Vam damme gibi bacağını iki yana açabilen yönetmen. Çok karizma lan. Dövüşlü film çekse, ama kendisi oynayacak. Parayı gör o zaman. Bruce lee mi Nuri abi mi derseniz elbette nuri abi derim. Karizmayla kazanır direk Ne dövüşü. Ama tabi bu birazda senoryaya bağlı filmin. Ama nuri abi'nin kimseye eli kalkmaz, filmde bile.
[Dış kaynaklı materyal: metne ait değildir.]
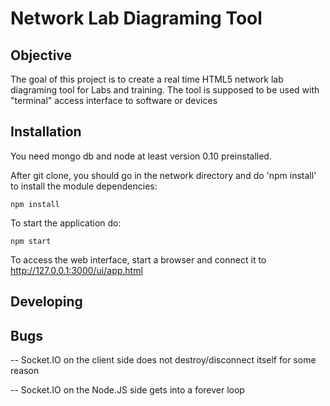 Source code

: # Network Lab Diagraming Tool

## Objective

The goal of this project is to create a real time HTML5 network lab diagraming tool for Labs and training.
The tool is supposed to be used with "terminal" access interface to software or devices

## Installation

You need mongo db and node at least version 0.10 preinstalled.

After git clone, you should go in the network directory and do 'npm install' to install the module dependencies:

    npm install

To start the application do:

    npm start
    
To access the web interface, start a browser and connect it to http://127.0.0.1:3000/ui/app.html

## Developing


## Bugs

-- Socket.IO on the client side does not destroy/disconnect itself for some reason

-- Socket.IO on the Node.JS side gets into a forever loop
Kendi öyle dediydi.
en iyi filmini yapmış usta yönetmen. artık kendisini ustalık mertebesine layık görmekteyim. zira uzak, bir zamanlar anadolu'da ve kış uykusu 'yla başyapıt sayısını 3'e çıkarmış oldu.

uzak'ı da ezelden beridir inanılmaz tuttuğumdan kafaya bu 2 filmi koydum az gerisinde de bir zamanlar anadolu'da mevcut.

en olmamış diyebileceğim ama buna rağmen hayli sevilen tek filmi üç maymun'dur bana göre. bu filmin senaryosunun patlak olduğunu düşünürüm başka hiçbir filmi hakkında da bu tarz bir yorum yapmam açıkçası. niye böyle bir yorum yaptığıma gelirsek eski türk sinemasından herhangibir aynı parelel de filmin senaryosuna bakmak yeterli yanıt olabilir. hani emrah -hala küçük mü bilmiyorum- filmleri vardır ya onun modernize halidir üç maymun. bu bağlam da külliyatın en zayıfıdır.

iklimler, kasaba, mayıs sıkıntısı da leziz filmlerdir. taşra üçlemesi denilen kasaba- mayıs sıkıntısı ve uzak türkiye'de birçok sinema seyircisine ağır gelmiştir. şahsım bunu kasaba ve kent yaşamı farklılıklarının ve bir nevi kıyaslanmasının -versus diyelim- insanlara çok ilgi çekici gelmediğine yormaktadır. halbuki sosyo kültürel mana da kitap gibi filmlerdir bunlar. o denli doludurlar ki üzerlerine kitap yazdırabilirler. kanımca bu taşra üçlemesi en iyisiyle, belki de külliyatın en iyisi uzak'la sonlanmıştır.

son iki filminde çıtayı hayli yükseklere çıkarmış yeni nesil türk yönetmenlerle arayı kalite açısından iyiden iyiye açmıştır. gerek bir zamanlar anadolu'da gerekte kış uykusu'nda üzerindeki sinematografik tarkovski etkisinden ziyade edebi anton pavloviç çehov etkisi daha da belirginleşmiştir. bu da sinema dilini oturttuğunu ve kanımca edebiyatın gücüne sonsuz bel bağladığını göstermekte. bir evde eşiyle 285 sayfalık bir mini roman misali bir senaryo üzerine yardımlaşarak kafa patlatıyorsa üstat o işte çıta hayli yükselmiştir.

şu an için türk sinemasının açık ara en iyi yönetmeni nbc'dir. her daim kabul ettiğimiz metin erksan, atıf yılmaz, ömer lütfi akad ve yılmaz güney isimleri ne denli sinemamıza dair bir gerçeklikse artık nbc sineması da edebi bir şölen ve gerçekliktir, tabii anlayana.